The 2008 Minnesota Senate race was one of the most controversial Senate elections, not only in Minnesota history, but also in the history of the United States. This Minnesota Senate election occurred in November, 2008; however, the election was not completely resolved until July, 2009. Throughout the duration of the Minnesota Senate race, there were allegations of deception and fraud.
The Democratic nominee, Al Franken, and the Republican candidate, Norm Coleman, were equally popular throughout Minnesota. They were tied in many public opinion polls, or separated by only a small margin. This close margin proved to be problematic throughout the duration of the election. It caused confusion surrounding the Minnesota Senate race results and led to contests and appeals, opposing the final results.

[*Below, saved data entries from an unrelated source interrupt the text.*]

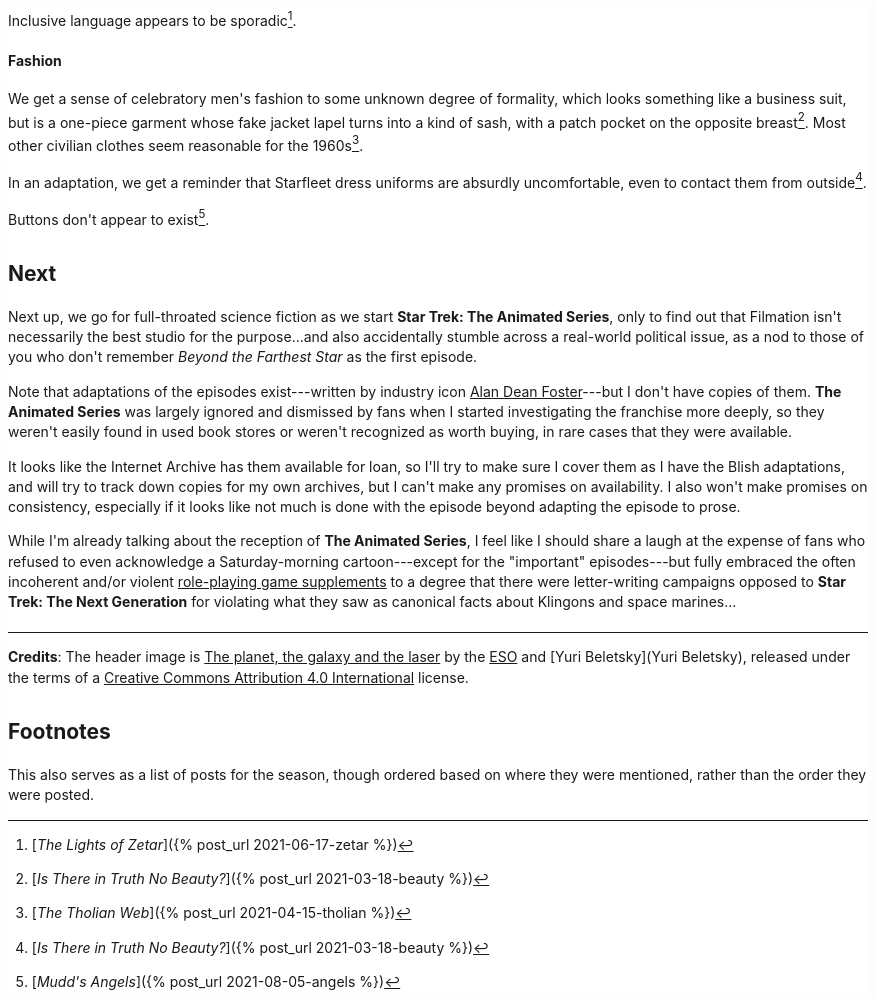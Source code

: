 Inclusive language appears to be sporadic[^LZ].

#### Fashion

We get a sense of celebratory men's fashion to some unknown degree of formality, which looks something like a business suit, but is a one-piece garment whose fake jacket lapel turns into a kind of sash, with a patch pocket on the opposite breast[^NB].  Most other civilian clothes seem reasonable for the 1960s[^TW].

In an adaptation, we get a reminder that Starfleet dress uniforms are absurdly uncomfortable, even to contact them from outside[^NB].

Buttons don't appear to exist[^MA].

## Next

Next up, we go for full-throated science fiction as we start **Star Trek:  The Animated Series**, only to find out that Filmation isn't necessarily the best studio for the purpose...and also accidentally stumble across a real-world political issue, as a nod to those of you who don't remember *Beyond the Farthest Star* as the first episode.

Note that adaptations of the episodes exist---written by industry icon [Alan Dean Foster](https://en.wikipedia.org/wiki/Alan_Dean_Foster)---but I don't have copies of them.  **The Animated Series** was largely ignored and dismissed by fans when I started investigating the franchise more deeply, so they weren't easily found in used book stores or weren't recognized as worth buying, in rare cases that they were available.

It looks like the Internet Archive has them available for loan, so I'll try to make sure I cover them as I have the Blish adaptations, and will try to track down copies for my own archives, but I can't make any promises on availability.  I also won't make promises on consistency, especially if it looks like not much is done with the episode beyond adapting the episode to prose.

While I'm already talking about the reception of **The Animated Series**, I feel like I should share a laugh at the expense of fans who refused to even acknowledge a Saturday-morning cartoon---except for the "important" episodes---but fully embraced the often incoherent and/or violent [role-playing game supplements](https://en.wikipedia.org/wiki/Star_Trek:_The_Role_Playing_Game) to a degree that there were letter-writing campaigns opposed to **Star Trek:  The Next Generation** for violating what they saw as canonical facts about Klingons and space marines...

#### <i class="far fa-hand-spock"></i>

* * *

**Credits**: The header image is [The planet, the galaxy and the laser](https://www.eso.org/public/images/eso0733a/) by the [ESO](https://www.eso.org) and [Yuri Beletsky](Yuri Beletsky), released under the terms of a [Creative Commons Attribution 4.0 International](http://creativecommons.org/licenses/by/4.0/) license.

## Footnotes

This also serves as a list of posts for the season, though ordered based on where they were mentioned, rather than the order they were posted.

[^SB]: [*Spock's Brain*]({% post_url 2021-02-18-brain %})
[^EI]: [*The Enterprise Incident*]({% post_url 2021-02-25-incident %})
[^IS]: [*The Paradise Syndrome*]({% post_url 2021-03-04-syndrome %})
[^CSL]: [*And the Children Shall Lead*]({% post_url 2021-03-11-children %})
[^NB]: [*Is There in Truth No Beauty?*]({% post_url 2021-03-18-beauty %})
[^SG]: [*Spectre of the Gun*]({% post_url 2021-03-25-spectre %})
[^DD]: [*Day of the Dove*]({% post_url 2021-04-01-dove %})
[^WH]: [*For the World Is Hollow, and I Have Touched the Sky*]({% post_url 2021-04-08-hollow %})
[^TW]: [*The Tholian Web*]({% post_url 2021-04-15-tholian %})
[^PS]: [*Plato's Stepchildren*]({% post_url 2021-04-22-plato %})
[^WoE]: [*Wink of an Eye*]({% post_url 2021-04-29-wink %})
[^E]: [*The Empath*]({% post_url 2021-05-06-empath %})
[^ET]: [*Elaan of Troyius*]({% post_url 2021-05-13-elaan %})
[^WGD]: [*Whom Gods Destroy*]({% post_url 2021-05-20-gods %})
[^LB]: [*Let That Be Your Last Battlefield*]({% post_url 2021-05-27-battle %})
[^MG]: [*The Mark of Gideon*]({% post_url 2021-06-03-gideon %})
[^TWS]: [*That Which Survives*]({% post_url 2021-06-10-survive %})
[^LZ]: [*The Lights of Zetar*]({% post_url 2021-06-17-zetar %})
[^RM]: [*Requiem for Methuselah*]({% post_url 2021-06-24-methuselah %})
[^WtE]: [*The Way to Eden*]({% post_url 2021-07-01-eden %})
[^CM]: [*The Cloud Minders*]({% post_url 2021-07-08-cloud %})
[^SC]: [*The Savage Curtain*]({% post_url 2021-07-15-savage %})
[^AOY]: [*All Our Yesterdays*]({% post_url 2021-07-22-yesterday %})
[^TI]: [*Turnabout Intruder*]({% post_url 2021-07-29-turnabout %})
[^MA]: [*Mudd's Angels*]({% post_url 2021-08-05-angels %})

Following the 2008 Minnesota Senate election, the initial results indicated that Norm Coleman was victorious. However, because the margin separating these two candidates was so small, remaining under 300 votes, a recount was initiated. The mandatory recount began in the middle of November. In December, a ruling by the Supreme Court found that more than 1,500 absentee ballots were not counted and included within the original race results. The Supreme Court ordered these absentee ballots to be counted and included within the results.
Following the completion of the recount, which last for 8 months, Al Franken was declared the winner of the 2008 Minnesota Senate elections. Subsequently, Coleman contested the Minnesota Senate race results, and then filed an appeal with the Supreme Court of Minnesota. Both actions were dismissed and Al Franken was authorized to represent Minnesota in the United States Senate.